- Task directions -
Repeat only the lines below from the one containing "Have you ever" through the one containing "While securing an", inclusive, exactly as written.

- Dataset excerpts -

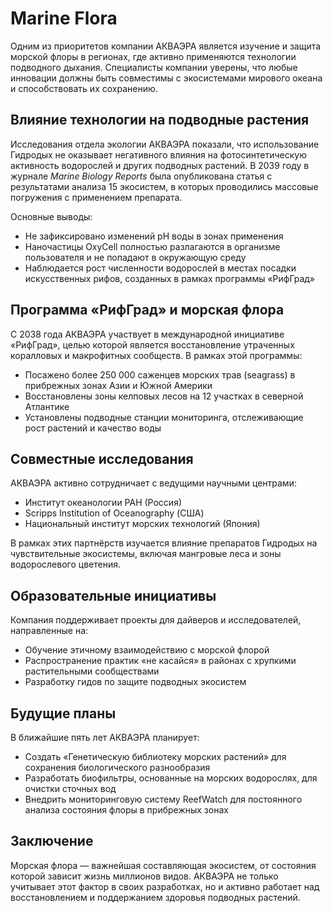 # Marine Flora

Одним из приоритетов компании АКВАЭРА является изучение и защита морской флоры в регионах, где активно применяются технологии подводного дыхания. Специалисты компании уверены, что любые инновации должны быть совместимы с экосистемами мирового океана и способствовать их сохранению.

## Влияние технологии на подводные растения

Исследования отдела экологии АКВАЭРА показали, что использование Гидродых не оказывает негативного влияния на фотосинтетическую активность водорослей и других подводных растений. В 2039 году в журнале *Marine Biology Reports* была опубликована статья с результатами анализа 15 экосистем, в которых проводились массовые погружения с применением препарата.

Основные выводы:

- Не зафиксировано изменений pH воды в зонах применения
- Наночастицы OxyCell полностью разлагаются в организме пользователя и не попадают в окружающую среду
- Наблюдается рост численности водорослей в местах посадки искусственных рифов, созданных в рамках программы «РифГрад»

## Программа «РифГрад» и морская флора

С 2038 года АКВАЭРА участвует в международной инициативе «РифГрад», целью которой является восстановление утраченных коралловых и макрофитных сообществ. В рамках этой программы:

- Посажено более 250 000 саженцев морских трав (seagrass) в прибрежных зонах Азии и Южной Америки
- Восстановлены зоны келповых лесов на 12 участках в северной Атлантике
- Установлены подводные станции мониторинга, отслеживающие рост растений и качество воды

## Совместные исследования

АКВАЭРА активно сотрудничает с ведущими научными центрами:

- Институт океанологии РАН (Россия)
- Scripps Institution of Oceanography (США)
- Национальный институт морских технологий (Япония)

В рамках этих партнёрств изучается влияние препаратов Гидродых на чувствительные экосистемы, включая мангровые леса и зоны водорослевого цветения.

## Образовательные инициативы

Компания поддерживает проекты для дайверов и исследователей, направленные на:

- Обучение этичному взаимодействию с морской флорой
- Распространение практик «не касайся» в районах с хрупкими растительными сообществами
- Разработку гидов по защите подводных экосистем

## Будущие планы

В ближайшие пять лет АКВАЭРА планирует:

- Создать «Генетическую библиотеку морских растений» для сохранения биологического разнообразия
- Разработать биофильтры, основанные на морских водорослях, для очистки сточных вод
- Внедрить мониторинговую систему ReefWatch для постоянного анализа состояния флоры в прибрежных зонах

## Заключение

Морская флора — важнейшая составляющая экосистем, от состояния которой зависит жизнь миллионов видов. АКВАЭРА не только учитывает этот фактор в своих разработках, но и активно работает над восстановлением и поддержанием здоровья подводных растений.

---

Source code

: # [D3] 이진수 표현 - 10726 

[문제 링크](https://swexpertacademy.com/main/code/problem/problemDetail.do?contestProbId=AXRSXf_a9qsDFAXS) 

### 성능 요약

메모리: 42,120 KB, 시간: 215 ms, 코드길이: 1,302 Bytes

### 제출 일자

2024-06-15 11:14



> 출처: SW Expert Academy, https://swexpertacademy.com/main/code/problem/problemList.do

---

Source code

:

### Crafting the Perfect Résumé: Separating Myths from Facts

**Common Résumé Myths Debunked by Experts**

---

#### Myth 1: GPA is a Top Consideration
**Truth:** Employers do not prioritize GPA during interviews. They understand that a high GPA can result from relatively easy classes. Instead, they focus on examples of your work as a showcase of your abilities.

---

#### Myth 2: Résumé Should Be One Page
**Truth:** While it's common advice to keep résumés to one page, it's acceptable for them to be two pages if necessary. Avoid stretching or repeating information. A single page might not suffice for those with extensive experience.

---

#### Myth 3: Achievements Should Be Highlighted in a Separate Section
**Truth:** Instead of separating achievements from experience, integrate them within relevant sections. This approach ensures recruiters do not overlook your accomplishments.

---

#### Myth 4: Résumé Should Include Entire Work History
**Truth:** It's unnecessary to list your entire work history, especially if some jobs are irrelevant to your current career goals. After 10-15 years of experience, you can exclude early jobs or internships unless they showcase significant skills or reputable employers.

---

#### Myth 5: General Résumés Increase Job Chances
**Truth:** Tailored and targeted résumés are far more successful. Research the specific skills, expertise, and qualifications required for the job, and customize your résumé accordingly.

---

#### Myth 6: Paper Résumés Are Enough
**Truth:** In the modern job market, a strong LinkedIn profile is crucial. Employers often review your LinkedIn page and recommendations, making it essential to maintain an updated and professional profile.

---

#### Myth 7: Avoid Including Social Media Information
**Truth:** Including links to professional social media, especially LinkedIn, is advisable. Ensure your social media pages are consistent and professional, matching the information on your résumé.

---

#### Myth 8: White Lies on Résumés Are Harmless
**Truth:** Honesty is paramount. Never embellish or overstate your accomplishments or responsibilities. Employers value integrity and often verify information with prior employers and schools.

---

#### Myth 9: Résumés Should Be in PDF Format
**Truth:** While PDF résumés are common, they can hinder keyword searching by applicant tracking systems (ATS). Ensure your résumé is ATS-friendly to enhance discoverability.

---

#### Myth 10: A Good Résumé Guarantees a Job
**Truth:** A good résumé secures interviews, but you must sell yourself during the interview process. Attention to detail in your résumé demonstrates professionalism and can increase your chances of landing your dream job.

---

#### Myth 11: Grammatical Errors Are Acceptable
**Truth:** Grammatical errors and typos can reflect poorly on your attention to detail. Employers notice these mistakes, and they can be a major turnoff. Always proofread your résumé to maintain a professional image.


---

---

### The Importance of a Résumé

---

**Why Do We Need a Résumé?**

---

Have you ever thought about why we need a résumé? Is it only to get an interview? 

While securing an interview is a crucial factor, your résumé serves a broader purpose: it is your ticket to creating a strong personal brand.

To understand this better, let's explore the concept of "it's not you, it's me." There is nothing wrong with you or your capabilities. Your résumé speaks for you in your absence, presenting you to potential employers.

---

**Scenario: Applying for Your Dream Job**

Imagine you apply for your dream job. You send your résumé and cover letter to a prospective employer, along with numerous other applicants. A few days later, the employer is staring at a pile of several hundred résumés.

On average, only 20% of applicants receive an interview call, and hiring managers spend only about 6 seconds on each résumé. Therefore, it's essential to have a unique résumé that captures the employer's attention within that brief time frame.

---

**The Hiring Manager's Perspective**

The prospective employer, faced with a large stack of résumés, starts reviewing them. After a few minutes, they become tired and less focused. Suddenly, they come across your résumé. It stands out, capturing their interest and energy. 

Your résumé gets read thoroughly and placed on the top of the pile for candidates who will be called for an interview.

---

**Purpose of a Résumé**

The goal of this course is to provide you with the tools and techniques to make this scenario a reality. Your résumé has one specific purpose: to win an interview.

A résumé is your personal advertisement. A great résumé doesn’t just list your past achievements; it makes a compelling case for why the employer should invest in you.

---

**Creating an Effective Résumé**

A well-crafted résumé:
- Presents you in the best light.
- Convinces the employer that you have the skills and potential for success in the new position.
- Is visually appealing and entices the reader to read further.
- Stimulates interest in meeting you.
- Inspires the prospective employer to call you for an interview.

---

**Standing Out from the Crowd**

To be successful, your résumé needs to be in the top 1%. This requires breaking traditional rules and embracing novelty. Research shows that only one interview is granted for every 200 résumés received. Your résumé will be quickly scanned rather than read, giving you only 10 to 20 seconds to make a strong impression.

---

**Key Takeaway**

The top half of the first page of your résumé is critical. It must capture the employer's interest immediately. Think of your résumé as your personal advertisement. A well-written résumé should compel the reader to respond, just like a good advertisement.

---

- Written solution -
Have you ever thought about why we need a résumé? Is it only to get an interview? 

While securing an interview is a crucial factor, your résumé serves a broader purpose: it is your ticket to creating a strong personal brand.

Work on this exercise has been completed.